Вдали, на вершине горы, виднеется замок. Там все светло. Внизу мрачное ущелье. На боевом коне въезжает рыцарь с строгим и важным лицом. Он знает, что жизнь не светлый праздник смеха и наслаждений. Жизнь полна ужасов и страхов. Сзади на него нападает черт в образе отвратительного чудовища с головою кабана, а сбоку к нему подъезжает на тощей кляче скелет Смерти с часами в руках.

И ни один луч света и надежды не озаряет это мрачное ущелье, что зовется жизнью, где человека окружают со всех сторон дьявольские рожи и кошмарные образы.

По мере того как под влиянием надвигавшегося всеобщего банкротства жизнь становилась все более мрачной и для господствующих классов, литература также окрашивалась в все более черный цвет и в ней также отводится все больше места дьяволу, ведьмам, пыткам и ужасам.

В итальянских поэмах раннего Ренессанса фигура черта была, правда, не редкостью. Но он появляется то в виде веселого бражника, как, например, дьявол Скарпино в поэме Бояр до[59] «Влюбленный Роланд», этот завсегдатай таверн, где можно поиграть в карты и бывают девицы легкого поведения, где сверкает хорошее вино и вкусно пахнет яствами (dove ё miglior vino – о del giuco е bagascie la dovizia – nel fumo dell’arrosto fa dimora), или же он выступает как черт-джентльмен, услужливый и преданный людям, в роде Астаротте в поэме Пульчи «Великан Моргайте», который приводит Ринальдо в такой восторг, что тот не может нахвалиться царящими в аду благородством, куртуазностью и чувством товарищества – gentilezza, amici-zia е cortesia.

В величайшей итальянской поэме исходящего Ренессанса, в «Освобожденном Иерусалиме» Тассо снова воцаряется напротив тот страшный образ Дите, при виде которого кровь заледенела в жилах Данте. Дьявол так колоссален, что перед ним альпийская гора кажется маленьким холмом. Лик его исполнен страшного величия, сверкают глаза, вдоль лохматой груди спускается колючая борода, и когда он раскрывает рот, испачканный запекшейся кровью, он зияет, как зловещая пропасть. А вокруг владыки «вечного мрака» копошится темная рать адских чудовищ: гарпии и кентавры, сфинксы и горгоны, лают скиллы, шипят гидры, ползают гады (IV п.).

В немецкой народной книге о чернокнижнике докторе Фаусте последний отправляется в лесную чащу, полную таинственной жути, чертит магический круг и принимается заклинать черта.
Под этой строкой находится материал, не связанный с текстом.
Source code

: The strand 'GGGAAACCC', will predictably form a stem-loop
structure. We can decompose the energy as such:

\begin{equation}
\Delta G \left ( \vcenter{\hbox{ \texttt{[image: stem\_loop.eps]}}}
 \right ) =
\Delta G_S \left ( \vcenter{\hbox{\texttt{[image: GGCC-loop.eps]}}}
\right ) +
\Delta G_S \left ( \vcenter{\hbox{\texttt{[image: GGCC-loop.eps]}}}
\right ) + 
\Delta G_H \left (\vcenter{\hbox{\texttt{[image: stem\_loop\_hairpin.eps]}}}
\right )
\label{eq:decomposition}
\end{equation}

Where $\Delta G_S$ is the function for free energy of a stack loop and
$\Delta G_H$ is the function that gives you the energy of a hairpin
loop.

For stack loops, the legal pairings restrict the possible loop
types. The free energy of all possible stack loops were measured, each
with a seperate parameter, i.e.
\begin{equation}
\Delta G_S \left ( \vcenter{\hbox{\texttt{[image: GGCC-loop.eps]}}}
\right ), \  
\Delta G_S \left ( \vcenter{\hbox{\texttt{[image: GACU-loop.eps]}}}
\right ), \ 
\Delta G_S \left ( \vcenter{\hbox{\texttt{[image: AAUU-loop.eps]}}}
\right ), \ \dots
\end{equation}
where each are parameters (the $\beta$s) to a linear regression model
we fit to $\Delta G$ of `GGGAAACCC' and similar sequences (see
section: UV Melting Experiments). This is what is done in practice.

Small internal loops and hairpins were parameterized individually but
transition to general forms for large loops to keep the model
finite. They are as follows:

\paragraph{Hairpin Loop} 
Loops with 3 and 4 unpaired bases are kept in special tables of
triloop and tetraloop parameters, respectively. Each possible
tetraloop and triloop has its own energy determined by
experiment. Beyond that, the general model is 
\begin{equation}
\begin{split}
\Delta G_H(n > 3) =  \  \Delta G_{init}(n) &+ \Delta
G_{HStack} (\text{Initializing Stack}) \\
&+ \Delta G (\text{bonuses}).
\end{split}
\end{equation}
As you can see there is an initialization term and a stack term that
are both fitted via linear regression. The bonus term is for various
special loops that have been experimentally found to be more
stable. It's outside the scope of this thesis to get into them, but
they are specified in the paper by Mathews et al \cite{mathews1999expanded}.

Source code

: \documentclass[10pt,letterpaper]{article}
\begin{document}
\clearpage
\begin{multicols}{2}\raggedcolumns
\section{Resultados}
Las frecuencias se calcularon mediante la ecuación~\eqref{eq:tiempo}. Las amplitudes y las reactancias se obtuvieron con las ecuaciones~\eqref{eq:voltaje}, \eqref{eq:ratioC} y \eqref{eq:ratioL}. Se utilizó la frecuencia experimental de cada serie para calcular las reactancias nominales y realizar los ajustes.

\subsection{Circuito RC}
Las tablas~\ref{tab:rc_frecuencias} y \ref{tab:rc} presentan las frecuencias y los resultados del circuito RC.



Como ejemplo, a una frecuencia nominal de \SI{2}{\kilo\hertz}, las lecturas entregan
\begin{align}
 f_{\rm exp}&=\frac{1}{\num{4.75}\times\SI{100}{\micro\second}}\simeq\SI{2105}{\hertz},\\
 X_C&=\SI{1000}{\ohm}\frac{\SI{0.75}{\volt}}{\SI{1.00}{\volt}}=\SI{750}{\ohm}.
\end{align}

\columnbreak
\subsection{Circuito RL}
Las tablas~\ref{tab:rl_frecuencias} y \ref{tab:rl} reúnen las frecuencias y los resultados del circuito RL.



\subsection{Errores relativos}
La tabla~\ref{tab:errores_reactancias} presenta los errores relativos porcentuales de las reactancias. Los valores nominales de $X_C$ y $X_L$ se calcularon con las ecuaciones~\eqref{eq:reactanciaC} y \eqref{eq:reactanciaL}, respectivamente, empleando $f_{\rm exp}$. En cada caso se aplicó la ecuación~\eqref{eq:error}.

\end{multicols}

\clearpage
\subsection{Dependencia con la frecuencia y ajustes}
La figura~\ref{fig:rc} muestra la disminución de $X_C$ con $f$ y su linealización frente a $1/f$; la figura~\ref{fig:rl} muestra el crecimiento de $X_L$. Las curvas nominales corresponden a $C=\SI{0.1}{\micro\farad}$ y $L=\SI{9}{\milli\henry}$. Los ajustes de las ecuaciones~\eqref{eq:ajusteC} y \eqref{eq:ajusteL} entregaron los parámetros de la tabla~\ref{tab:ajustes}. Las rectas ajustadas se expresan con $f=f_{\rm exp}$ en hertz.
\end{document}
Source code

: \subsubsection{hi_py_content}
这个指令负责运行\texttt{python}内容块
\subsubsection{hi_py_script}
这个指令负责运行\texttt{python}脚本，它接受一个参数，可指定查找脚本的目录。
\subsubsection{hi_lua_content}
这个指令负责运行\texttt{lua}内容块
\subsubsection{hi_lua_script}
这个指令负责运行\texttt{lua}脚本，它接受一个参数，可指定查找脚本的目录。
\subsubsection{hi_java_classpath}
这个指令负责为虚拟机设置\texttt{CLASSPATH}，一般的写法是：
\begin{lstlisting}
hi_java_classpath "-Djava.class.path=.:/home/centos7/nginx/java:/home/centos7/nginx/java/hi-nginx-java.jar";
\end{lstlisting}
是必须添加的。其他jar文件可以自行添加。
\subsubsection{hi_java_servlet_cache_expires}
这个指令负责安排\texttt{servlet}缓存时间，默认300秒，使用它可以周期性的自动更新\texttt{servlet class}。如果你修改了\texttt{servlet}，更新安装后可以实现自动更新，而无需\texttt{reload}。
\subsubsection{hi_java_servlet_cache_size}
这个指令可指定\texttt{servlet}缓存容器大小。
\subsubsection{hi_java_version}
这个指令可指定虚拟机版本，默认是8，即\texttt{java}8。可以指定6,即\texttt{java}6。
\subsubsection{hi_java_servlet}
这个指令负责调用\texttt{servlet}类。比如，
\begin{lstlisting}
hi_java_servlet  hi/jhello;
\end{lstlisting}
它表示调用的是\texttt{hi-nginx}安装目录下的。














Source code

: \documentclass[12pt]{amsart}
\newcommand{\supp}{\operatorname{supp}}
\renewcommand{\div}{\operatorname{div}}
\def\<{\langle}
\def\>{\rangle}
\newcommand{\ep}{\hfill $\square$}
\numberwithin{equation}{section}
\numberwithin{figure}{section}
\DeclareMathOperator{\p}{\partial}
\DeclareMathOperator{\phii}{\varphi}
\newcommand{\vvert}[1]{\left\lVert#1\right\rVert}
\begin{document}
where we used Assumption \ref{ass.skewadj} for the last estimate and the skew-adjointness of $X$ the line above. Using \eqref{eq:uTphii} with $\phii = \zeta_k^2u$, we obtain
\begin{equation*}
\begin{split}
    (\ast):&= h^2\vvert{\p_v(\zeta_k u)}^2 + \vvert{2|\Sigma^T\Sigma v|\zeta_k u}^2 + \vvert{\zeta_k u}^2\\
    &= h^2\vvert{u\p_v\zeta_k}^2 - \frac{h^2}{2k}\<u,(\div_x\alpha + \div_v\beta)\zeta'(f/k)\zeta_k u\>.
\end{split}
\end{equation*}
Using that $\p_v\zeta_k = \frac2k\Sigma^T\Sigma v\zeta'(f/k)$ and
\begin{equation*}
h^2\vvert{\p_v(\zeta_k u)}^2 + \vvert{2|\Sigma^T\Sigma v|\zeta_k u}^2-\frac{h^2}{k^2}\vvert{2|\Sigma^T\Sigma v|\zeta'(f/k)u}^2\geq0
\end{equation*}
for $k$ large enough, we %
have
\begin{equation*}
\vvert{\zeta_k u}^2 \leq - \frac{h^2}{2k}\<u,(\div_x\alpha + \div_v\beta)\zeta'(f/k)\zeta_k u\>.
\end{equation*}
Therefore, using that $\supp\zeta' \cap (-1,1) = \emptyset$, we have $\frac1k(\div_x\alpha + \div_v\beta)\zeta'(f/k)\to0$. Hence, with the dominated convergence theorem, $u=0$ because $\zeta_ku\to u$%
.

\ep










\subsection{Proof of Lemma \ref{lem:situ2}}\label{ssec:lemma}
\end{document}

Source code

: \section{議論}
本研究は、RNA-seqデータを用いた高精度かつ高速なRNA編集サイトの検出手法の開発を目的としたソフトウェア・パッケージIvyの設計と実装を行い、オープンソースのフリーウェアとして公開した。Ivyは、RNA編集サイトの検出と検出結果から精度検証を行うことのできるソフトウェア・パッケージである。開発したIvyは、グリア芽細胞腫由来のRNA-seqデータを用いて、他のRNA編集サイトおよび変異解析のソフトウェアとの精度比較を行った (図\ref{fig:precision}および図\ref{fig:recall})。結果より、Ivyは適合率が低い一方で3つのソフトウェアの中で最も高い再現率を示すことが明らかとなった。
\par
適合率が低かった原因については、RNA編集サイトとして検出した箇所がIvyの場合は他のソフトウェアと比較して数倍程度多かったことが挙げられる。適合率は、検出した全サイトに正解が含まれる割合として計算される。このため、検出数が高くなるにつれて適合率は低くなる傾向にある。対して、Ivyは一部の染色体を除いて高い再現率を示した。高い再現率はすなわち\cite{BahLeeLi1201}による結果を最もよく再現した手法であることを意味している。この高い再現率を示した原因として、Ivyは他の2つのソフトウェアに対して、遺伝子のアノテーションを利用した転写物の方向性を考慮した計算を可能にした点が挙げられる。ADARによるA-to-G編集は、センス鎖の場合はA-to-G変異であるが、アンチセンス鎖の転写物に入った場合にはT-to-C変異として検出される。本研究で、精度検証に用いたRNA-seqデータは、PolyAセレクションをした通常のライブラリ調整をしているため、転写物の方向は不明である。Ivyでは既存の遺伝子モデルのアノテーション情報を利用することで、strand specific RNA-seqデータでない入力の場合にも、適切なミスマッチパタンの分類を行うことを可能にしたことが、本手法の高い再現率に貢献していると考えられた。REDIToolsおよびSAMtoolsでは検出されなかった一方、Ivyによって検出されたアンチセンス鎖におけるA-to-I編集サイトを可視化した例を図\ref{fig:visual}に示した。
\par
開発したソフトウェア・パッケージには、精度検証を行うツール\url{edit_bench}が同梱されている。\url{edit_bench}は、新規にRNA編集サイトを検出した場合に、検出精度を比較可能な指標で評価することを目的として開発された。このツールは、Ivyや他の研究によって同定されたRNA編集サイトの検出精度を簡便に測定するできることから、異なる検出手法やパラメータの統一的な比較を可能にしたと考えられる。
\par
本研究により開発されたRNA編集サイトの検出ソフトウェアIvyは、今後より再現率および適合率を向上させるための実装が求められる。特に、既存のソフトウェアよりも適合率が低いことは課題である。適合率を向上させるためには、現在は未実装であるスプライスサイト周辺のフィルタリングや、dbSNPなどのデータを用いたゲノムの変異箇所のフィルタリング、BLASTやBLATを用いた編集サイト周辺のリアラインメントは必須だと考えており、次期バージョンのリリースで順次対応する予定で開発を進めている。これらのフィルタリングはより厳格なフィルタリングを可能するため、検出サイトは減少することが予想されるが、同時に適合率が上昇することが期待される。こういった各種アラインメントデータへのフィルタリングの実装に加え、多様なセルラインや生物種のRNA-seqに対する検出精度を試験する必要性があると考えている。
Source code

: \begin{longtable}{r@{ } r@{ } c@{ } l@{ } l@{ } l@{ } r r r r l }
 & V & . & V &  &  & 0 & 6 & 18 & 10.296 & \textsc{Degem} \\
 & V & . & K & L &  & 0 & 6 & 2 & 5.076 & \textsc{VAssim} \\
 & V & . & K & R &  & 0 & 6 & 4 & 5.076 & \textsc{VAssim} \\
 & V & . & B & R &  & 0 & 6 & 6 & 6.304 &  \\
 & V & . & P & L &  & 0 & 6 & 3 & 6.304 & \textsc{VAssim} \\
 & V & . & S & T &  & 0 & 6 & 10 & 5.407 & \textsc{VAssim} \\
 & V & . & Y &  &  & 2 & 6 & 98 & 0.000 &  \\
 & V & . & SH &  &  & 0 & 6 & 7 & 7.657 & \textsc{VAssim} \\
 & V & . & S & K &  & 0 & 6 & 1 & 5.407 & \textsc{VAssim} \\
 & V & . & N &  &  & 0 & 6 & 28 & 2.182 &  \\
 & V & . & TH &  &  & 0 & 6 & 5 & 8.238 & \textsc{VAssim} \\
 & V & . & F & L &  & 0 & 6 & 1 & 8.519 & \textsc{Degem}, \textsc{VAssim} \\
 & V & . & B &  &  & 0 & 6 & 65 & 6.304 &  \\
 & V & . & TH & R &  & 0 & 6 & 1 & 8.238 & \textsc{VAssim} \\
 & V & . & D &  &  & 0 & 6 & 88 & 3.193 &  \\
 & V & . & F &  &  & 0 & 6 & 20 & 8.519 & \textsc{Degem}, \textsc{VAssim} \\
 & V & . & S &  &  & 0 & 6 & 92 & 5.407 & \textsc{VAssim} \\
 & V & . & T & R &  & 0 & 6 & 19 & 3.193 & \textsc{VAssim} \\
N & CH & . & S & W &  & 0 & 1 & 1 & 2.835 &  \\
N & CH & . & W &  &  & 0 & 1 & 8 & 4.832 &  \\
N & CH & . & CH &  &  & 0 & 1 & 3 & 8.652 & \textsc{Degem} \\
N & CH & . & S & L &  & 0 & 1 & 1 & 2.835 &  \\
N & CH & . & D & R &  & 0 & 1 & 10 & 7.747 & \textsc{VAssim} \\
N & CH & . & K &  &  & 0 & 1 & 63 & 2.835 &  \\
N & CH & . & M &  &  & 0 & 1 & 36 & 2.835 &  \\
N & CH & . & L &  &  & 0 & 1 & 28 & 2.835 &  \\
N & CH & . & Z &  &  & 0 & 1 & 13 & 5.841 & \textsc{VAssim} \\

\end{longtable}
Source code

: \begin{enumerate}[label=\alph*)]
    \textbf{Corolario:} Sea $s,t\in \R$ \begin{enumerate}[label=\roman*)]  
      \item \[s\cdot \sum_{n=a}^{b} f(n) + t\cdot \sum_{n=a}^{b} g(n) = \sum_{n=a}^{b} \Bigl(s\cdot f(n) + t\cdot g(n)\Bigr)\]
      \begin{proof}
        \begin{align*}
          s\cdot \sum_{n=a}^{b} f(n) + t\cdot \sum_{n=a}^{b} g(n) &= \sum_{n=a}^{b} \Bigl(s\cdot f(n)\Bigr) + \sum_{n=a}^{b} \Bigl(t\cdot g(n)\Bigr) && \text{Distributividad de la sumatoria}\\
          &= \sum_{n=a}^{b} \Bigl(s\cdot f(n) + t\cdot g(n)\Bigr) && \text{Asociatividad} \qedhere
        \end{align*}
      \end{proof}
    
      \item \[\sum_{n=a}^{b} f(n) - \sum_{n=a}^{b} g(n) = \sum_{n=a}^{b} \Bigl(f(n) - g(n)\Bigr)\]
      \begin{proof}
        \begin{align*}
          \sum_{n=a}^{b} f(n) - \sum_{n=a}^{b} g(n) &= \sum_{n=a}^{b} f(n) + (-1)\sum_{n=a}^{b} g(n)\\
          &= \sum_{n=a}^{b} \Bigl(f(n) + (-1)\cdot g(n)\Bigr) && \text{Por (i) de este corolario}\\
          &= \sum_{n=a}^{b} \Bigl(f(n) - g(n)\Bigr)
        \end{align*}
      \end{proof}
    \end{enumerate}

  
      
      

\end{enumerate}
Сначала появляется огромный огненный шар, который с треском разрывается у магической черты, потом запряженная дикими конями колесница, поднимающая целый ураган пыли. Фауст падает в обморок от ужаса, и когда приходит в себя, уже думает отказаться от дальнейших заклинаний. После третьего призыва подходит, однако, «только» привидение, и успокоившийся маг открывает ему свое желание вступить в договор с дьяволом. Призрак обещается прийти завтра. На следующий день Фауст сидит в своей комнате и ждет. В полдень из-за печки показывается тень, потом выглядывает человеческая голова с безобразно оскаленным лицом.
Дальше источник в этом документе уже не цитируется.